- _What to produce_
All lines with the word "αναλύσεις" are to be found and copied from the listing.

*** Opening of Recorded data ***

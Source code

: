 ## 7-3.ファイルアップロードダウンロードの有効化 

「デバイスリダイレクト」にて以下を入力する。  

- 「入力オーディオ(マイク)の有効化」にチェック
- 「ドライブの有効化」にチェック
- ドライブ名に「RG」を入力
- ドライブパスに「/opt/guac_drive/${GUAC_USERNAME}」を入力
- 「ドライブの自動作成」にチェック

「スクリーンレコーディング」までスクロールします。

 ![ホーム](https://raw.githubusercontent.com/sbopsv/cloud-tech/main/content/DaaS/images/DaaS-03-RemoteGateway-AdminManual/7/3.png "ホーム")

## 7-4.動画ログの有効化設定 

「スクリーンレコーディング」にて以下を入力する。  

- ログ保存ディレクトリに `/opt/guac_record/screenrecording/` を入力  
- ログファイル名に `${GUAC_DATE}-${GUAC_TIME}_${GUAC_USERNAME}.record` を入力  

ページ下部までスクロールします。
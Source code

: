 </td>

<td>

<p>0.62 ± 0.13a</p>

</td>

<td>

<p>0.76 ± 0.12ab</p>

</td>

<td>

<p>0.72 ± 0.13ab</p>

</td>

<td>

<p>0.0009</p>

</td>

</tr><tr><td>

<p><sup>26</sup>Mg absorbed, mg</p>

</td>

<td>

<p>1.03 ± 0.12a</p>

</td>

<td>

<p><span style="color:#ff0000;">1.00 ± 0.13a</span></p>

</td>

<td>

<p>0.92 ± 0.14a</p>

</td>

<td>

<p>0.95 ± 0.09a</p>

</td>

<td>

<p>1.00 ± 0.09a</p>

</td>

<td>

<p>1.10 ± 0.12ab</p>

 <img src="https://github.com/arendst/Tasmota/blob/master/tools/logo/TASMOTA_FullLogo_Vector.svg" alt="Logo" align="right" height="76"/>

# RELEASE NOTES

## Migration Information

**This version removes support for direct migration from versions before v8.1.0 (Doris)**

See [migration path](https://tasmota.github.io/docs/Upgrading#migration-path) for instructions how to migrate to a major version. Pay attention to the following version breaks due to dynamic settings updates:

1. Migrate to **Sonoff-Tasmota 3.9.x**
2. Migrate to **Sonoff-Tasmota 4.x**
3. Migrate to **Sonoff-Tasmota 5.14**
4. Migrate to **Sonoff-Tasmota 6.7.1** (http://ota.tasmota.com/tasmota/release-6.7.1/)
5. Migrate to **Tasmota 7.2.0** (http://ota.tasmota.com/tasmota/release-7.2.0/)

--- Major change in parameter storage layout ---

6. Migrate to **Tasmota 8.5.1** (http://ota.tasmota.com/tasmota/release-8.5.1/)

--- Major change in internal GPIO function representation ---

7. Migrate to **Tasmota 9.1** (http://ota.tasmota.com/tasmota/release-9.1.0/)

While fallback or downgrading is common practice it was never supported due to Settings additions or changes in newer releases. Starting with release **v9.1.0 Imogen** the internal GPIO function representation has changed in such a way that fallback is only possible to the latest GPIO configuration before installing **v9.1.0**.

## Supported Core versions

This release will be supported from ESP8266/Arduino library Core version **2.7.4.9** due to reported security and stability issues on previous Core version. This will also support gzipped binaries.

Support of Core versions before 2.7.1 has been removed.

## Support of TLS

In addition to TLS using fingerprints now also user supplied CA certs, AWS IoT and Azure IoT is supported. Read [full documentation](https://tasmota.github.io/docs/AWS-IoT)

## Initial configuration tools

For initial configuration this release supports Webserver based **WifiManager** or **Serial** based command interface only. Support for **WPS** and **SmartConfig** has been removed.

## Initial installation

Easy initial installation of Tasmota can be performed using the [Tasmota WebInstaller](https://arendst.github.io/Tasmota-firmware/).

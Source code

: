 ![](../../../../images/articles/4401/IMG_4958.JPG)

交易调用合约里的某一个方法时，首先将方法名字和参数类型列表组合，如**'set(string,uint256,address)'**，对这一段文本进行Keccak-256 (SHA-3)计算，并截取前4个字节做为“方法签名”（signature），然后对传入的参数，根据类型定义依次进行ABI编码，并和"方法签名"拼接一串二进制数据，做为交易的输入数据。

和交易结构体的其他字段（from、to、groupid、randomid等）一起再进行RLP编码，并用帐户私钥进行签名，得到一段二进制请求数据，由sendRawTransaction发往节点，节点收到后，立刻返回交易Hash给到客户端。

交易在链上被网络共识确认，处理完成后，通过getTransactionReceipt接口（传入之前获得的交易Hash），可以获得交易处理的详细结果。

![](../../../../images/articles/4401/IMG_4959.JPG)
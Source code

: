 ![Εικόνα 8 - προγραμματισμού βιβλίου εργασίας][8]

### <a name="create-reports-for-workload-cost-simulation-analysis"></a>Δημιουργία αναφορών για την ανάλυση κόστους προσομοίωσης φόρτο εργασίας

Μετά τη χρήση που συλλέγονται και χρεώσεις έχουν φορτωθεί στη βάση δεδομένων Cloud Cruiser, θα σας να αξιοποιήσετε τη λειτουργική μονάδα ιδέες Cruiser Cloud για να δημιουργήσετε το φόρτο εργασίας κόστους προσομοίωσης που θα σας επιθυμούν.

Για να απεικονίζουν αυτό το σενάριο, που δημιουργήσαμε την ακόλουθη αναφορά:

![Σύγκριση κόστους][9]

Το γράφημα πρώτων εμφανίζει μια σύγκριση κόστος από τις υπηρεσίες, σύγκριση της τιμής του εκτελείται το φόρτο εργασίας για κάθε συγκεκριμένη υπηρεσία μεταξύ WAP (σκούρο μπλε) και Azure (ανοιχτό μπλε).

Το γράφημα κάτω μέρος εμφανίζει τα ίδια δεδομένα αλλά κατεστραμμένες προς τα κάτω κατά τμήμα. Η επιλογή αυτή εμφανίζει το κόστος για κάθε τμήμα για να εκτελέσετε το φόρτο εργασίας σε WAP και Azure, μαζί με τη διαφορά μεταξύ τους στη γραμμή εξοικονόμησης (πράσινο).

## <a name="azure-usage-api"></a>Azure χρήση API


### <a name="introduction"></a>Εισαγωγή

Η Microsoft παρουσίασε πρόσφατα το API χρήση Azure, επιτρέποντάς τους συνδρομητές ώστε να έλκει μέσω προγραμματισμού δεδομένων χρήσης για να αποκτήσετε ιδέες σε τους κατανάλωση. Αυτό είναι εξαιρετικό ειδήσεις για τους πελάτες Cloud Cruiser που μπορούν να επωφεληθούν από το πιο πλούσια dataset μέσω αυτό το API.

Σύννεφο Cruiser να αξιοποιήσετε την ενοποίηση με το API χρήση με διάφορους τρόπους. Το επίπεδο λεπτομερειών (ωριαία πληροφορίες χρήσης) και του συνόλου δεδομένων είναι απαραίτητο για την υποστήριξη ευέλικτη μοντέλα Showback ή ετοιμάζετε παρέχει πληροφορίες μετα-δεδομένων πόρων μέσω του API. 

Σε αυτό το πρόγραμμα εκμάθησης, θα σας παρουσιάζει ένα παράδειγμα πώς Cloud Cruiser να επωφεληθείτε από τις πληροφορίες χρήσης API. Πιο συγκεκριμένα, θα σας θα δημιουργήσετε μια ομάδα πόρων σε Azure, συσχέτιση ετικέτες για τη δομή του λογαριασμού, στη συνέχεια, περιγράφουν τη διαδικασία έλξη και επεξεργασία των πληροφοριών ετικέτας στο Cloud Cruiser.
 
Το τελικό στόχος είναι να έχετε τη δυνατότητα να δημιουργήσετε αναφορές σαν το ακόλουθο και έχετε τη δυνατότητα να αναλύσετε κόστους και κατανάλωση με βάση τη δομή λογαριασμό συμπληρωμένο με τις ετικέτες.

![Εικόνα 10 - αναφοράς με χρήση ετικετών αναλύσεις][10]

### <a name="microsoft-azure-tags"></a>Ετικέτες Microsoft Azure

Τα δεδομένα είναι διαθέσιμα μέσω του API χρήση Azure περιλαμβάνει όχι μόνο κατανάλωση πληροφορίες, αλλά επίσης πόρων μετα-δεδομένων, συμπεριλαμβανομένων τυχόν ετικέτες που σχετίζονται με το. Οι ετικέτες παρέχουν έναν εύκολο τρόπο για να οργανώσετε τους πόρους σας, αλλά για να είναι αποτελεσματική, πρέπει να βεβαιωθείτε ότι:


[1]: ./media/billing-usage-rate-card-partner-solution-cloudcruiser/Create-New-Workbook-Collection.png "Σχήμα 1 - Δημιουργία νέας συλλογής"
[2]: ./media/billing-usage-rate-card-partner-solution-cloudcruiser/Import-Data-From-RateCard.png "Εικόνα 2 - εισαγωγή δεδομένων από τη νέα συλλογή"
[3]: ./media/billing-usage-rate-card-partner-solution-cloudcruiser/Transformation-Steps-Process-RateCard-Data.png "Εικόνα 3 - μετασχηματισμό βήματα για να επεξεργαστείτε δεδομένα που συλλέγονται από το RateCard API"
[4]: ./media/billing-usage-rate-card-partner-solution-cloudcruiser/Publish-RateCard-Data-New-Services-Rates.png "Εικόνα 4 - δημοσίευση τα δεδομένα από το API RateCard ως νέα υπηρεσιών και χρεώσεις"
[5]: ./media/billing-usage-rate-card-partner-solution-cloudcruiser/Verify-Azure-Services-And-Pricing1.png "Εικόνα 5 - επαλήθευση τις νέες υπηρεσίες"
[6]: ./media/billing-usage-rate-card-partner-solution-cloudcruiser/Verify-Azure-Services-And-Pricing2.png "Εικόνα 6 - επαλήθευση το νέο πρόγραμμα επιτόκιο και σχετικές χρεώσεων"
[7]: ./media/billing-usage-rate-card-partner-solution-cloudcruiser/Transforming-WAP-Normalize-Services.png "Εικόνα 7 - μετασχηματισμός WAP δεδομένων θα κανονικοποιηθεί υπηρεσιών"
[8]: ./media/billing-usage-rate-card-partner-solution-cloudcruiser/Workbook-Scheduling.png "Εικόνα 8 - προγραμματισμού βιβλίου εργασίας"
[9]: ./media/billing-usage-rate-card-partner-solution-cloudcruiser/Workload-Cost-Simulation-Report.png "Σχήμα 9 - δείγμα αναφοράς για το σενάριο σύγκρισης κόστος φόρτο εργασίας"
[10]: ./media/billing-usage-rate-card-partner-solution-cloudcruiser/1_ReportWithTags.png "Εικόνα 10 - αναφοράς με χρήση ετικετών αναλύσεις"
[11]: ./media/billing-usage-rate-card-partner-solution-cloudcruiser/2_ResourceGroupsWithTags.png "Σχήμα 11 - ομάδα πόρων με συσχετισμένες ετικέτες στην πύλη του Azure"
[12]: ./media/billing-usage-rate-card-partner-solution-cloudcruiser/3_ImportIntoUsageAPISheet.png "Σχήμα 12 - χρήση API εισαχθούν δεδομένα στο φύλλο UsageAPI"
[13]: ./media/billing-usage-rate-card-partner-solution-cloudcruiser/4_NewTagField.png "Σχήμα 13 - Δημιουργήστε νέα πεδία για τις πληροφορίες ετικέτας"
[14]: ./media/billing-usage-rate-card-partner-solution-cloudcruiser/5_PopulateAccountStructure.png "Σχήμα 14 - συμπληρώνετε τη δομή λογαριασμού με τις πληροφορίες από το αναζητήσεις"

*** Close of Recorded data ***

- _Answer_
![Εικόνα 10 - αναφοράς με χρήση ετικετών αναλύσεις][10]
[10]: ./media/billing-usage-rate-card-partner-solution-cloudcruiser/1_ReportWithTags.png "Εικόνα 10 - αναφοράς με χρήση ετικετών αναλύσεις"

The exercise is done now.